In varying degrees, almost nine in ten (85%) in the Youth Study 2016 reported being worried about their jobs or occupations. While half the respondents claimed to be worrying quite a lot, one in four reported being somewhat worried (Figure 3).

Among those who reported worrying a lot, there was a considerable gap (about 10 percentage points) between young men and women, and between urban youth and rural youth — young men, and those living in cities, were more worried (Figure 4).

This argument was corroborated by responses to a similar question in NES Post-poll 2019 — “How serious is the problem of joblessness for people like you?” More than three-fifths (62%) said it was a very serious problem and another one-fourth (25%) said it was a somewhat serious issue.

Jobs and the young Indian Youth Study 2016

Government jobs, private jobs, or their own business/profession?

While the state may not have enough jobs, more and more youngsters are preparing for government exams. In the Youth Study 2016, asked to choose from among a government job, a private job, or setting up their own business/profession, almost two in every three chose government jobs, with the middle-class and those from rural parts of India slightly more inclined towards these. Private jobs were preferred by less than one in ten (Figures 5 & 6).

Having a disproportionate young population means the Indian economy must support this section, which demands quality education and is not yet ready to work. Simultaneously, it must create jobs for those prepared to join the workforce. In the absence of jobs, some of these students would have no other option but to continue their studies for a few more years.

The median age in India is projected to increase to 38 by 2050, close to where more developed countries stand today. This is the time when the state needs to maximise its efforts, ensuring the Indian youth develop the necessary skills and then providing them with a stage to explore their potential.

In the Youth Study 2016, a quarter of youth (24%) self-reported as “students”. While you read this article, a large chunk of these students might be filling up yet another application form for a government job, or scrolling through job portals and classifieds.
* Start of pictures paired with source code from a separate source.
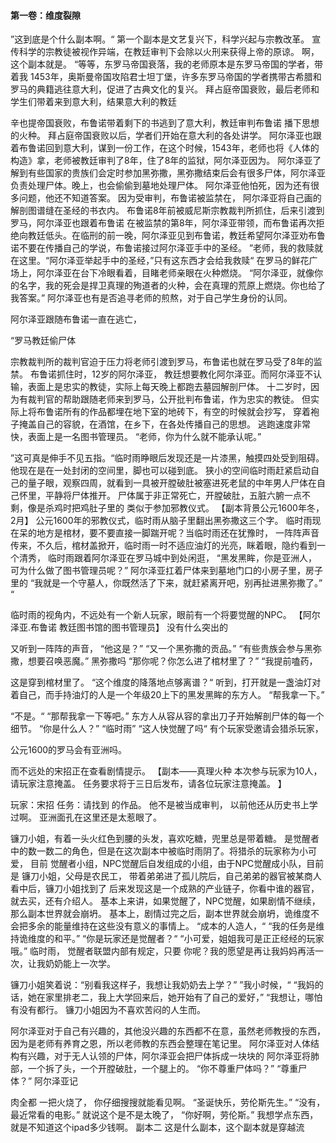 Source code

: #### **第一卷：维度裂隙**

”这到底是个什么副本啊。“
第一个副本是文艺复兴下，科学兴起与宗教改革。
宣传科学的宗教徒被视作异端，在教廷审判下会除以火刑来获得上帝的原谅。
啊，这个副本就是。
“等等，东罗马帝国衰落，我的老师原本是东罗马帝国的学者，带着我
1453年，奥斯曼帝国攻陷君士坦丁堡，许多东罗马帝国的学者携带古希腊和罗马的典籍逃往意大利，促进了古典文化的复兴。
拜占庭帝国衰败，最后老师和学生们带着来到意大利，结果意大利的教廷

辛也提帝国衰败，布鲁诺带着剩下的书逃到了意大利，教廷审判布鲁诺
播下思想的火种。
拜占庭帝国衰败以后，学者们开始在意大利的各处讲学。
阿尔泽亚也跟着布鲁诺回到意大利，谋到一份工作，在这个时候，1543年，老师也将《人体的构造》拿，老师被教廷审判了8年，住了8年的监狱，阿尔泽亚因为。
阿尔泽亚了解到有些国家的贵族们会定时参加黑弥撒，黑弥撒结束后会有很多尸体，阿尔泽亚负责处理尸体。晚上，也会偷偷到墓地处理尸体。
阿尔泽亚他怕死，因为还有很多问题，他还不知道答案。
因为受审判，布鲁诺被监禁在，
阿尔泽亚将自己画的解剖图谱缝在圣经的书衣内。
布鲁诺8年前被威尼斯宗教裁判所抓住，后来引渡到罗马，阿尔泽亚也跟着布鲁诺
在被监禁的第8年，阿尔泽亚带领，而布鲁诺再次拒绝向教廷低头。在临刑的前一晚，阿尔泽亚见到布鲁诺，教廷希望阿尔泽亚劝布鲁诺不要在传播自己的学说，布鲁诺接过阿尔泽亚手中的圣经。
”老师，我的救赎就在这里。“阿尔泽亚举起手中的圣经，”只有这东西才会给我救赎“
在罗马的鲜花广场上，阿尔泽亚在台下冷眼看着，目睹老师亲眼在火种燃烧。
“阿尔泽亚，就像你的名字，我的死会是捍卫真理的殉道者的火种，会在真理的荒原上燃烧。你也给了我答案。”
阿尔泽亚也有是否追寻老师的煎熬，对于自己学生身份的认同。

阿尔泽亚跟随布鲁诺一直在逃亡，

“罗马教廷偷尸体


宗教裁判所的裁判官迫于压力将老师引渡到罗马，布鲁诺也就在罗马受了8年的监禁。
布鲁诺抓住时，12岁的阿尔泽亚，
教廷想要教化阿尔泽亚。而阿尔泽亚不认输，表面上是忠实的教徒，实际上每天晚上都跑去墓园解剖尸体。
十二岁时，因为有裁判官的帮助跟随老师来到罗马，公开批判布鲁诺，作为忠实的教徒。
但实际上将布鲁诺所有的作品都埋在地下室的地砖下，有空的时候就会抄写，
穿着袍子掩盖自己的容貌，在酒馆，在乡下，在各处传播自己的思想。
逃跑速度非常快，表面上是一名图书管理员。
“老师，你为什么就不能承认呢。”


”这可真是伸手不见五指。“临时雨睁眼后发现还是一片漆黑，触摸四处受到阻碍。他现在是在一处封闭的空间里，脚也可以碰到底。
狭小的空间临时雨赶紧启动自己的量子眼，观察四周，就看到一具被开膛破肚被塞进死老鼠的中年男人尸体在自己怀里，平静将尸体推开。
尸体属于非正常死亡，开膛破肚，五脏六腑一点不剩，像是杀鸡时把鸡肚子里的
类似于参加邪教仪式。
【副本背景公元1600年冬，2月】
公元1600年的邪教仪式，临时雨从脑子里翻出黑弥撒这三个字。
临时雨现在呆的地方是棺材，要不要直接一脚踹开呢？当临时雨还在犹豫时，
一阵阵声音传来，不久后，棺材盖掀开，临时雨一时不适应油灯的光亮，眯着眼，隐约看到一个清秀，
临时雨跟着阿尔泽亚在罗马城中到处闲逛，
“黑发黑眸，你是亚洲人，可为什么做了图书管理员呢？”
阿尔泽亚扛着尸体来到墓地门口的小房子里，房子里的
“我就是一个守墓人，你既然活了下来，就赶紧离开吧，别再扯进黑弥撒了。”
“

临时雨的视角内，不远处有一个新人玩家，眼前有一个将要觉醒的NPC。
【阿尔泽亚.布鲁诺  教廷图书馆的图书管理员】
没有什么突出的

又听到一阵阵的声音，
“他这是？”
“又一个黑弥撒的贡品。”
“有些贵族会参与黑弥撒，想要召唤恶魔。”
黑弥撒吗
“那你呢？你怎么进了棺材里了？”
“我提前嗑药，

这是穿到棺材里了。
“这个维度的降落地点够离谱？“
听到，打开就是一盏油灯对着自己，而手持油灯的人是一个年级20上下的黑发黑眸的东方人。
“帮我拿一下。”

“不是。“
“那帮我拿一下等吧。”
东方人从容从容的拿出刀子开始解剖尸体的每一个细节。
“你是什么人？”
“临时雨”
“这人快觉醒了吗“
有个玩家受邀请会猎杀玩家，

公元1600的罗马会有亚洲吗。

而不远处的宋招正在查看剧情提示。
【副本——真理火种
本次参与玩家为10人，请玩家注意掩盖。
任务要求将于三日后发布，请各位玩家注意掩盖。
】

玩家：宋招
任务：请找到 的作品。
他不是被当成审判，
以前他还从历史书上学过啊。
亚洲面孔在这里还是太惹眼了。


镰刀小姐，有着一头火红色到腰的头发，喜欢吃糖，兜里总是带着糖。
是觉醒者中的数一数二的角色，但是在这次副本中被临时雨阴了。将猎杀的玩家称为小可爱，
目前
觉醒者小组，NPC觉醒后自发组成的小组，由于NPC觉醒成小队，目前是
镰刀小姐，父母是农民工，
带着弟弟进了孤儿院后，自己弟弟的器官被某商人看中后，镰刀小姐找到了
后来发现这是一个成熟的产业链子，你看中谁的器官，就去买，还有介绍人。
基本上来讲，如果觉醒了，NPC觉醒，如果剧情不继续，那么副本世界就会崩坍。
基本上，剧情过完之后，副本世界就会崩坍，诡维度不会把多余的能量维持在这些没有意义的事情上。
“成本的人造人，“
“我的任务是维持诡维度的和平。”
“你是玩家还是觉醒者？“
“小可爱，姐姐我可是正正经经的玩家哦。”
临时雨，
觉醒者联盟内部有规定，只要
你呢？我的愿望是再让我妈妈再活一次，让我奶奶能上一次学。

镰刀小姐笑着说：“别看我这样子，我想让我奶奶去上学？”
”我小时候，“
“我妈的话，她在家里排老二，我上大学回来后，她开始有了自己的爱好，”
“我想让，哪怕有没有都行。
镰刀小姐因为不喜欢苦闷的人生而。

阿尔泽亚对于自己有兴趣的，其他没兴趣的东西都不在意，虽然老师教授的东西，因为是老师有养育之恩，所以老师教的东西会整理在笔记里。
阿尔泽亚对人体结构有兴趣，对于无人认领的尸体，阿尔泽亚会把尸体拆成一块块的
阿尔泽亚将肺部，一个拆了头，一个开膛破肚，一个腿上的。
“你不尊重尸体吗？”
“尊重尸体？”
阿尔泽亚记

肉全都
一把火烧了，
你仔细搜搜就能看见啊。
“圣诞快乐，劳伦斯先生。”
“没有，最近常看的电影。”
就说这个是不是太晚了，
“你好啊，劳伦斯。”
我想学点东西，就是不知道这个ipad多少钱啊。
副本二
这是什么副本，这个副本就是穿越流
The Youth Study 2016 was conducted by Lokniti-CSDS-KAS in April-May 2016 among 6,122 young people aged between 15-34, across 19 Indian states. The NES Pre-poll 2019 was conducted by Lokniti-CSDS in March 2019 among 10,010 people above 18, across 19 states. The NES Post-poll 2019 was conducted by Lokniti-CSDS in April-May 2019 among 24,235 people above 18, across 26 states.

From these studies, only the responses of young people between 18-34 (4,950 in Youth Study 2016; 3,648 in NES Pre-poll 2019; 8,471 in NES Post-poll 2019) are analysed for the purpose of comparison.